In terms of anchor box optimization, the anchor box serves as the initial reference for the regression branch of the detection model, directly affecting the regression accuracy and recall ability of the model. The fixed anchor frame configuration has the problem of mismatching with the data distribution, especially in a UAV aerial image, where the target size is significantly small and unevenly distributed. Wang et al. [6] introduced a training-based adaptive optimization mechanism (termed bag-of-freebies) in YOLOv7, enhancing the detection accuracy while improving the multiscale adaptability. However, their anchor initialization still relies on generic datasets, such as COCO, which compromises generalization in specialized scenarios. Xu et al. [24] proposed a density-aware mechanism that quantifies target density using a Density Index (DI), incorporating density-aware label assignment and feature enhancement strategies to address the challenges of high-density small object detection. Nevertheless, this approach exhibits high deployment complexity on resource-constrained platforms. In contrast, K-means++-based anchor redistribution offers implementation simplicity and strong adaptability. This strategy has been empirically validated for aerial imagery applications across multiple studies [25], demonstrating significant practicality.

Although the above research has made significant progress in the direction of lightweight target detection, the following deficiencies remain: (1): the traditional pruning method can easily destroy the structural stability when dealing with a lightweight detection network, resulting in a significant fluctuation in the accuracy of the model; (2): the existing distillation methods pay more attention to single-scale semantic alignment and lack cross-layer semantic transfer and structure-aware design; (3): anchor box optimization often employs a static clustering strategy, which is challenging to dynamically adapt to the target scale changes of multi-scene and heterogeneous distributions. Aiming to meet the comprehensive requirements of the UAV platform for detection models in terms of accuracy, efficiency, and deployment adaptability, this paper proposes an integrated lightweight optimization strategy embedded in the improved YOLOv11 framework.
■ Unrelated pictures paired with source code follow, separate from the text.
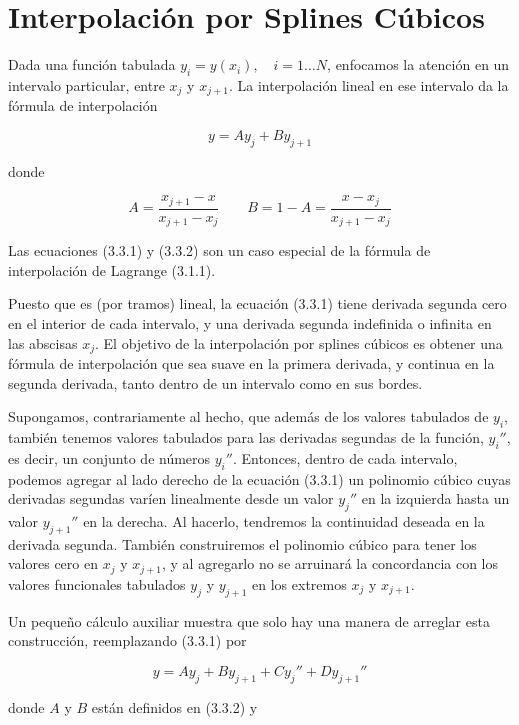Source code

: \documentclass[10pt,a4paper]{book}
\begin{document}
\newpage

\section{Interpolación por Splines Cúbicos}

Dada una función tabulada \( y_i = y(x_i), \quad i = 1\ldots N \), enfocamos la atención en un intervalo particular, entre \( x_j \) y \( x_{j+1} \). La interpolación lineal en ese intervalo da la fórmula de interpolación

\[
y = A y_j + B y_{j+1} \tag{3.3.1}
\]

donde

\[
A = \frac{x_{j+1} - x}{x_{j+1} - x_j} \qquad B = 1 - A = \frac{x - x_j}{x_{j+1} - x_j} \tag{3.3.2}
\]

Las ecuaciones (3.3.1) y (3.3.2) son un caso especial de la fórmula de interpolación de Lagrange (3.1.1).

Puesto que es (por tramos) lineal, la ecuación (3.3.1) tiene derivada segunda cero en el interior de cada intervalo, y una derivada segunda indefinida o infinita en las abscisas \( x_j \). El objetivo de la interpolación por splines cúbicos es obtener una fórmula de interpolación que sea suave en la primera derivada, y continua en la segunda derivada, tanto dentro de un intervalo como en sus bordes.

Supongamos, contrariamente al hecho, que además de los valores tabulados de \( y_i \), también tenemos valores tabulados para las derivadas segundas de la función, \( y_i'' \), es decir, un conjunto de números \( y_i'' \). Entonces, dentro de cada intervalo, podemos agregar al lado derecho de la ecuación (3.3.1) un polinomio cúbico cuyas derivadas segundas varíen linealmente desde un valor \( y_j'' \) en la izquierda hasta un valor \( y_{j+1}'' \) en la derecha. Al hacerlo, tendremos la continuidad deseada en la derivada segunda. También construiremos el polinomio cúbico para tener los valores cero en \( x_j \) y \( x_{j+1} \), y al agregarlo no se arruinará la concordancia con los valores funcionales tabulados \( y_j \) y \( y_{j+1} \) en los extremos \( x_j \) y \( x_{j+1} \).

Un pequeño cálculo auxiliar muestra que solo hay una manera de arreglar esta construcción, reemplazando (3.3.1) por

\[
y = A y_j + B y_{j+1} + C y_j'' + D y_{j+1}'' \tag{3.3.3}
\]

donde \( A \) y \( B \) están definidos en (3.3.2) y
\end{document}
Specifically, it includes the following: a pruning mechanism based on the structural perception score, fusion of LAMP and Taylor channel importance evaluation strategy, and iterative compression of redundant channel structure to reduce the model complexity; at the same time, the response–feature hybrid knowledge distillation method is introduced, and the unpruned improved YOLOv11s is used as the teacher model. Through the dual mechanism of feature imitation and output alignment, the student model is guided to learn deep semantics and discriminative boundaries, thereby maintaining detection accuracy while compressing the structure. In addition, combined with the K-means++ algorithm based on the IoU distance metric, the anchor box re-clustering of the target box in the training set is performed to dynamically generate an a priori box that is more suitable for the scale distribution of the small target of the UAV, which effectively alleviates the problem of uneven scale. Combined with the above design, the improved model achieves a significant improvement in the detection accuracy of small targets while ensuring real-time performance and deployment adaptability.

3. Methods

3.1. Network Structure

The lightweight small target detection algorithm for drones proposed in this study, I-YOLOv11n, is based on the YOLOv11n backbone network and incorporates a fusion strategy of “feature enhancement + dynamic detection + three-level lightweighting.” This strategy constructs an end-to-end detection framework integrating perception enhancement, context modeling, anchor box adaptation, and structural compression. The overall structure is shown in Figure 2 and mainly includes the following four key modules:

3.1.1. RFCBAMConv Feature Enhancement Module

To alleviate the problems of weak feature expression and a lack of context information for small targets in complex backgrounds, this paper reconstructs the feature extraction unit based on the original C3k2 structure of YOLOv11n. It introduces the Deformable Convolution [26] and channel–space joint attention mechanism to form the RFCBAMConv module. Firstly, the module adjusts the convolution sampling position through a dynamic offset mechanism to achieve adaptive expansion of the receptive field. Secondly, channel attention based on SE (Squeeze-and-Excitation Networks) structure is used to enhance the expression of key information, and multiscale spatial features are fused by the spatial pyramid pooling (SPP) module to suppress background interference [27]. Experiments demonstrate that the improved RFCBAMConv module effectively enhances the saliency and separability of edge features in small targets, exhibiting stronger detection stability, particularly in complex background scenes.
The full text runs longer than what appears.